Are you a lover of music, I do not mean to ask you if you like music, most everyone does and most everyone has specific tastes, but there is a lot more to music than just listening. Perhaps you'd like to learn more about its structure, and how to analyze it? If so, let me recommend a very good book to you:
"Form in Tonal Music" by Douglas M. Green; Holt, Rinehart and Winston Publishing Company Incorporated; New York, NY; 1965; ISBN: 0-03-46015-7.
This book takes the confusion out of the typical study of music analysis, as it simplifies harmony and counterpoint disciplines, allowing the student to understand how to construct without over loading with historical music tunes and famous names. Knowing the music without confusion first, is the aim of this book, and thus, maybe it is a good first read, prior to music analysis from a historical perspective. I think I'd recommend it to just about any serious music student.

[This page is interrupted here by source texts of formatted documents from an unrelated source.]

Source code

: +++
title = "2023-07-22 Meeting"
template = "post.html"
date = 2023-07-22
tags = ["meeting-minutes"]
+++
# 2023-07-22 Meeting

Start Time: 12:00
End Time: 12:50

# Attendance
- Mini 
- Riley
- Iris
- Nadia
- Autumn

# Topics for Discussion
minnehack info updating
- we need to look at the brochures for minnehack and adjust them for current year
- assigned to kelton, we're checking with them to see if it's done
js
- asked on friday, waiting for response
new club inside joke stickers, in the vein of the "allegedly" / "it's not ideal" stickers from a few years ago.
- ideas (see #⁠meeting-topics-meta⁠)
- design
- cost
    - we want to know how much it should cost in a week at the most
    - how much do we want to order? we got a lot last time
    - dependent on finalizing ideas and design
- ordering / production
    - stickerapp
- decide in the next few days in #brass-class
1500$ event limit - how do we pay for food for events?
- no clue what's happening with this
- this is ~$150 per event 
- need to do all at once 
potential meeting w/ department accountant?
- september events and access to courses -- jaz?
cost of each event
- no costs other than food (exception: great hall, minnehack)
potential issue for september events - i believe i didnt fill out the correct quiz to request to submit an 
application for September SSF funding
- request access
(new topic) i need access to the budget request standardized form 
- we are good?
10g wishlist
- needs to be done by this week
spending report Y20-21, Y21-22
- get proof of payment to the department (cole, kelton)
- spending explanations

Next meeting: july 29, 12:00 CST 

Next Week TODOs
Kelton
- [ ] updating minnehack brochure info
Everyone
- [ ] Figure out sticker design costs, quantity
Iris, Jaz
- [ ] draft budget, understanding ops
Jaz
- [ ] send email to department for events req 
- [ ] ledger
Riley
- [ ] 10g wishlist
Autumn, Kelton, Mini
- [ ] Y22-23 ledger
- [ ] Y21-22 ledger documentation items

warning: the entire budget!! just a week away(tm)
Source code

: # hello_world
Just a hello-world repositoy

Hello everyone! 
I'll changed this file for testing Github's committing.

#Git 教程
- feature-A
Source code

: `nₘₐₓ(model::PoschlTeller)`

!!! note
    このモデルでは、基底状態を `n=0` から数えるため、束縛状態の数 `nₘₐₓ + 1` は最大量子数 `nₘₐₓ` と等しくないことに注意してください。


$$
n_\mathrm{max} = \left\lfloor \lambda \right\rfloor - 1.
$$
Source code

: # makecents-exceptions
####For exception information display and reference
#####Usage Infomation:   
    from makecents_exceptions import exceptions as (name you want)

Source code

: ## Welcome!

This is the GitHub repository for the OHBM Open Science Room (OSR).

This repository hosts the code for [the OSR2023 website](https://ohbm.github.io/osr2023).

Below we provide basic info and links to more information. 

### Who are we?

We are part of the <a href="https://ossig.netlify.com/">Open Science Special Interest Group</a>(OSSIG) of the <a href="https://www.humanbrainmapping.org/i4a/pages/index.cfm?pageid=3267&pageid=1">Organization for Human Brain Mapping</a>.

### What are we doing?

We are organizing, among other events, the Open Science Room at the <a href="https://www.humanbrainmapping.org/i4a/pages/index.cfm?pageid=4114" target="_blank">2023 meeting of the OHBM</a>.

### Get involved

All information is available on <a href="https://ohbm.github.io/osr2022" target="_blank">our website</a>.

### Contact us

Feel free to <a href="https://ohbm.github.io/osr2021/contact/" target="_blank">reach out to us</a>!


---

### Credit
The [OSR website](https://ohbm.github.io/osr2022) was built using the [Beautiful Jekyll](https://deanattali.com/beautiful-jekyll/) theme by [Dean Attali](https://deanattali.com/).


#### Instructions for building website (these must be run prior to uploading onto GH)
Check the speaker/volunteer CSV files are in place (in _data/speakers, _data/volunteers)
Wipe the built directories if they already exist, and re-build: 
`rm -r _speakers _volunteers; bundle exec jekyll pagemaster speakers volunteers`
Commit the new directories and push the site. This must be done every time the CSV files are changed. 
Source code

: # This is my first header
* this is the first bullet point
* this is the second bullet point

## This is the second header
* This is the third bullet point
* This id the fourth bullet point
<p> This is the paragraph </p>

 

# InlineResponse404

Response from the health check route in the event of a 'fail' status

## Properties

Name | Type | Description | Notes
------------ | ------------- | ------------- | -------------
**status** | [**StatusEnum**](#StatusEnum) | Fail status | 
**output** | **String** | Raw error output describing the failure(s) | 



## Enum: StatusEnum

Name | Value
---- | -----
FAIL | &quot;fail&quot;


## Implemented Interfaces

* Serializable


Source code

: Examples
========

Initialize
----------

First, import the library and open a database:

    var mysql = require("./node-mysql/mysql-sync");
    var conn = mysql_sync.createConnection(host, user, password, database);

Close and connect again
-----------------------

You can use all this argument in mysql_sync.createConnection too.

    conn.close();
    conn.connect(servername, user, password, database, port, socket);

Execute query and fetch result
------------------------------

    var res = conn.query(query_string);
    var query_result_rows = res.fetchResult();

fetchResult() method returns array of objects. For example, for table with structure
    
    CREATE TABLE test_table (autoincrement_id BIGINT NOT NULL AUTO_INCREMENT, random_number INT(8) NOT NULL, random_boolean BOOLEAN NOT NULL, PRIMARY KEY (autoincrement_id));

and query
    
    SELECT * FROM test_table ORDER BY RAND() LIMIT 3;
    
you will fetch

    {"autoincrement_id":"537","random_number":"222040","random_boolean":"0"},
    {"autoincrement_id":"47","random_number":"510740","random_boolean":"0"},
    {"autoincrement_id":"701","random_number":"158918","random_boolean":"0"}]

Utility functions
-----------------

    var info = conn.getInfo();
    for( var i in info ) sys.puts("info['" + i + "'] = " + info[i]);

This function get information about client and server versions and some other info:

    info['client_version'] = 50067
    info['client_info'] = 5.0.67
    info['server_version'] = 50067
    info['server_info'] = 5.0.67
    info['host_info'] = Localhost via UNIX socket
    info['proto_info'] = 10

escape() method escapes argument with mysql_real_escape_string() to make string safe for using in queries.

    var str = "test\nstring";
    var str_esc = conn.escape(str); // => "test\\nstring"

The book has chapters on the basics of form, shape, genre and harmonic structure of the phrase, along with developing, and combining phrases. Then the book, which is written very much like a text book discusses the various analytical methodologies. The student will learn of variations, ternary forms, rondo, sonata (very comprehensive), and binary forms.
The concerto movement, fugue, and similar genres are discussed and then there is a final chapter, which is very fascinating, even proves that Green really knows his stuff, as he goes into the unique forms of structure. You will be fascinated by the amount of information and ways you can apply this knowledge when you are completed.